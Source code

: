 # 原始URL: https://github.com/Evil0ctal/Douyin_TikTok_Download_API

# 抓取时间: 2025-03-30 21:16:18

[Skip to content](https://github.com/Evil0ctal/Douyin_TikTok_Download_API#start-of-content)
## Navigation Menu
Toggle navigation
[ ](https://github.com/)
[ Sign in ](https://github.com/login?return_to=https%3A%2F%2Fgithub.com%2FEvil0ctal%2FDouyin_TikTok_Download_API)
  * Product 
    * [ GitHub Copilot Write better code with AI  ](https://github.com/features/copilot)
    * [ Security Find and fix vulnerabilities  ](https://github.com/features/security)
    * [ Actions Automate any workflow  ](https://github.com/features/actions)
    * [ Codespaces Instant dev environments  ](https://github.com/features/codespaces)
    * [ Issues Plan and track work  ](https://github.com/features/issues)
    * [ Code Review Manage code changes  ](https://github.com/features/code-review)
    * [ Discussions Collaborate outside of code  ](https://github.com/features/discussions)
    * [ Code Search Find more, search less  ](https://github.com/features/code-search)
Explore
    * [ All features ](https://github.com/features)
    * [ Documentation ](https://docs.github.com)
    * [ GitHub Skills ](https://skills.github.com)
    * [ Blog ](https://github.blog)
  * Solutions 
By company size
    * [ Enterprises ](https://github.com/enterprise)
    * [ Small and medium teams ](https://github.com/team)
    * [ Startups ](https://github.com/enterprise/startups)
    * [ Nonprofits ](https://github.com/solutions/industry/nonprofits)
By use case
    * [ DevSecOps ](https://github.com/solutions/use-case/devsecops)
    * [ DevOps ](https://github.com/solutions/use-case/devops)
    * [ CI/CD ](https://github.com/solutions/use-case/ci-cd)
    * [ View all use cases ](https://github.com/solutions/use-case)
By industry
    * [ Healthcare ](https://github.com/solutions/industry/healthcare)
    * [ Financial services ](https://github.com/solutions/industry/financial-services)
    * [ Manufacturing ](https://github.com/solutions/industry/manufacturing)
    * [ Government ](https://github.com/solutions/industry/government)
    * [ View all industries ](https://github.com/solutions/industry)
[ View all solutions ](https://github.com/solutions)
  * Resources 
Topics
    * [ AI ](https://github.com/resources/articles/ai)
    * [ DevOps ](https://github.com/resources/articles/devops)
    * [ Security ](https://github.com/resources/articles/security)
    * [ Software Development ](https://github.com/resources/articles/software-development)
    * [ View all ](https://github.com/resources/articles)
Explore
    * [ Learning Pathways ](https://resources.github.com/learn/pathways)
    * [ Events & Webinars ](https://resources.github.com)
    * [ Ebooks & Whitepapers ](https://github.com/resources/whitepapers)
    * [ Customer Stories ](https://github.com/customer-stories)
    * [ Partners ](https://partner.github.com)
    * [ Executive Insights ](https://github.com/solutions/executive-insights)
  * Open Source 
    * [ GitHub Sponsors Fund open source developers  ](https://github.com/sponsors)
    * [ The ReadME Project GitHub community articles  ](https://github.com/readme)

_____

What to produce
Copying word for word, give each line of the data above from the first one through the line containing "medium teams ](https://github.com/team)", and nothing else.

Result of this exercise
Source code

: # 原始URL: https://github.com/Evil0ctal/Douyin_TikTok_Download_API

# 抓取时间: 2025-03-30 21:16:18

[Skip to content](https://github.com/Evil0ctal/Douyin_TikTok_Download_API#start-of-content)
## Navigation Menu
Toggle navigation
[ ](https://github.com/)
[ Sign in ](https://github.com/login?return_to=https%3A%2F%2Fgithub.com%2FEvil0ctal%2FDouyin_TikTok_Download_API)
  * Product 
    * [ GitHub Copilot Write better code with AI  ](https://github.com/features/copilot)
    * [ Security Find and fix vulnerabilities  ](https://github.com/features/security)
    * [ Actions Automate any workflow  ](https://github.com/features/actions)
    * [ Codespaces Instant dev environments  ](https://github.com/features/codespaces)
    * [ Issues Plan and track work  ](https://github.com/features/issues)
    * [ Code Review Manage code changes  ](https://github.com/features/code-review)
    * [ Discussions Collaborate outside of code  ](https://github.com/features/discussions)
    * [ Code Search Find more, search less  ](https://github.com/features/code-search)
Explore
    * [ All features ](https://github.com/features)
    * [ Documentation ](https://docs.github.com)
    * [ GitHub Skills ](https://skills.github.com)
    * [ Blog ](https://github.blog)
  * Solutions 
By company size
    * [ Enterprises ](https://github.com/enterprise)
    * [ Small and medium teams ](https://github.com/team)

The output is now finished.